— Элиза… ты меня любишь? — спросил я, оставшись с ней наедине.
— Да, дурачок, а что, не видно? Но ты лучше всегда называй меня Орли, привыкай. Если ты меня будешь звать то Элиза, то Орли, то это добром не кончится. Не забывай, что у нас потом могут быть дети, они должны ничего не знать.
— Да-да, конечно… Орли. Орли. Орли-Орли-Орли… Ладно. Слушай. Мы скоро поженимся. Между мужем и женой не должно быть никаких тайн, да?
— Я и сама так думаю, — напряженно согласилась Элиза. — Но ведь у тебя нет ничего такого. Стивен бы знал, если б было.

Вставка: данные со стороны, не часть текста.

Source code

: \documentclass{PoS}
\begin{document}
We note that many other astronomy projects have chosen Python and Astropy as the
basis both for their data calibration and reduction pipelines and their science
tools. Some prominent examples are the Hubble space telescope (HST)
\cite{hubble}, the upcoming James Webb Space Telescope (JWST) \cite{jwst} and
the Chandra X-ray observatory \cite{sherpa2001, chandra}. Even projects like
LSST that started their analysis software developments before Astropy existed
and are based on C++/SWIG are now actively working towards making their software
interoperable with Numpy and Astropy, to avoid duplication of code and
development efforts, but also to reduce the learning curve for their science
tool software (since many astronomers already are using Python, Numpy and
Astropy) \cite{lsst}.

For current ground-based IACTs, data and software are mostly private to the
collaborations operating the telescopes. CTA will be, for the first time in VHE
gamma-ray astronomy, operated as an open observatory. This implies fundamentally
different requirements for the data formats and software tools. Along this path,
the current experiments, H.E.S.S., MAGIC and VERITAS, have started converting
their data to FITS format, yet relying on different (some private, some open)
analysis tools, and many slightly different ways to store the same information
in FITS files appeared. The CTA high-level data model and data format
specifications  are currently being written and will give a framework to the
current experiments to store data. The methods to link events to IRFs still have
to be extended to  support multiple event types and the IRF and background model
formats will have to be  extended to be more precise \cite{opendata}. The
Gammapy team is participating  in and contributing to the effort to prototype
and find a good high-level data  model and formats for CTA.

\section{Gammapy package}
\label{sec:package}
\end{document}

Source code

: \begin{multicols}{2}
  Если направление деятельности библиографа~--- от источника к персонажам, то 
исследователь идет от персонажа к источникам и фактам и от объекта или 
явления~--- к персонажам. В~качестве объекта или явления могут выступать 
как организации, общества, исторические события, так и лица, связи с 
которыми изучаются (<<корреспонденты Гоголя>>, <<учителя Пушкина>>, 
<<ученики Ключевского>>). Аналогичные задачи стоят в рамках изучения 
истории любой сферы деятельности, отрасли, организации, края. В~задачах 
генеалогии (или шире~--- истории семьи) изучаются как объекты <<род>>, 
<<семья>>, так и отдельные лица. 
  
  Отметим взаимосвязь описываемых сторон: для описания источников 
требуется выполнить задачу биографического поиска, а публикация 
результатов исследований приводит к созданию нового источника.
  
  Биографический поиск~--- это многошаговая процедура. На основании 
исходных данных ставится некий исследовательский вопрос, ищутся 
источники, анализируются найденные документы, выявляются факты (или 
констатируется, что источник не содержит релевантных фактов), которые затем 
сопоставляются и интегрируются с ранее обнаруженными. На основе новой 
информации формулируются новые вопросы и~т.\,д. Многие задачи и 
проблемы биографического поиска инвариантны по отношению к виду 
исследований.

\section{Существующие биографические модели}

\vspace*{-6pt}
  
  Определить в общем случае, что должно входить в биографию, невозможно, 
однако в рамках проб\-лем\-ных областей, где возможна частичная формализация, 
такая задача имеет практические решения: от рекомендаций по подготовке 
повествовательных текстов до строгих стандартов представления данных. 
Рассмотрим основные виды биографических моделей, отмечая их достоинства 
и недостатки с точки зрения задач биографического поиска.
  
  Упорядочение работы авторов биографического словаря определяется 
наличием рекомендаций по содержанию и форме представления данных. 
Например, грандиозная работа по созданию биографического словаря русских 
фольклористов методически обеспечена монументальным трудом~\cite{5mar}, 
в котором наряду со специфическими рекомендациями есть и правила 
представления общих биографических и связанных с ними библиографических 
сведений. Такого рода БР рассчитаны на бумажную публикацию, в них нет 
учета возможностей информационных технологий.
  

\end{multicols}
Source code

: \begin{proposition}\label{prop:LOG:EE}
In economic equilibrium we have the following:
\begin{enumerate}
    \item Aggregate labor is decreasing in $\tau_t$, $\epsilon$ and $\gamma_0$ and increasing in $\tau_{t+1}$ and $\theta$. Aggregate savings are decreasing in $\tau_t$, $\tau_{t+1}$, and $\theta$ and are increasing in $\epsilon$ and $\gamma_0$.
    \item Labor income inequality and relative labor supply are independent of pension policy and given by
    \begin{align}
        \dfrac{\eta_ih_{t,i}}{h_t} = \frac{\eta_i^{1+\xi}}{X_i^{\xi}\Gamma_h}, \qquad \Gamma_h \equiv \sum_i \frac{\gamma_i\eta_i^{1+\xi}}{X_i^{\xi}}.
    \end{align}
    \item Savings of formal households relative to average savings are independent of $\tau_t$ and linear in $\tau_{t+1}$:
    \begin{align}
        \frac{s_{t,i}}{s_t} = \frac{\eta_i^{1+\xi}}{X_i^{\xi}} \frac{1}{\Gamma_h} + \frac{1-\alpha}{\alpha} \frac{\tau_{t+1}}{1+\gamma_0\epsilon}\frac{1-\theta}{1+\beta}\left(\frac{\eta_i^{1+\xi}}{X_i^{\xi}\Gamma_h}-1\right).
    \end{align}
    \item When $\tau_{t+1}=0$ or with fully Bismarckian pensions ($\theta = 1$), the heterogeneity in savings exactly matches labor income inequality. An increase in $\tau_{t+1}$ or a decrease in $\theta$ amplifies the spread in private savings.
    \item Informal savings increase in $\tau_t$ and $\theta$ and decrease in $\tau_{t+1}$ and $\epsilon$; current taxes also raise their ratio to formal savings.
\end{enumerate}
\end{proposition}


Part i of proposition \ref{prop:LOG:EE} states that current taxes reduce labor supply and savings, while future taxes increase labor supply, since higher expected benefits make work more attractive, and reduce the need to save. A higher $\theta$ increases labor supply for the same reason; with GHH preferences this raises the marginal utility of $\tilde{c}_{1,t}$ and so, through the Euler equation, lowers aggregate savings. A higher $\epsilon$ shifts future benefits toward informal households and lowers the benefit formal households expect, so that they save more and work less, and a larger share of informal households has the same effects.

— Что ты все со своим Стивеном. Он не всеведущ, — вспылил я. — Может он мне, например, залезть в голову?
— Не может.
— Ну так и все.
— Ты мне что-то хотел сказать?
— Да, я хотел сказать… Ор… рыбка моя, ты рубишь в теории Фрейда? Или скорее плаваешь?
— Скорее плаваю, я юнгианка. Так ты видел сон? Или у тебя навязчивые действия?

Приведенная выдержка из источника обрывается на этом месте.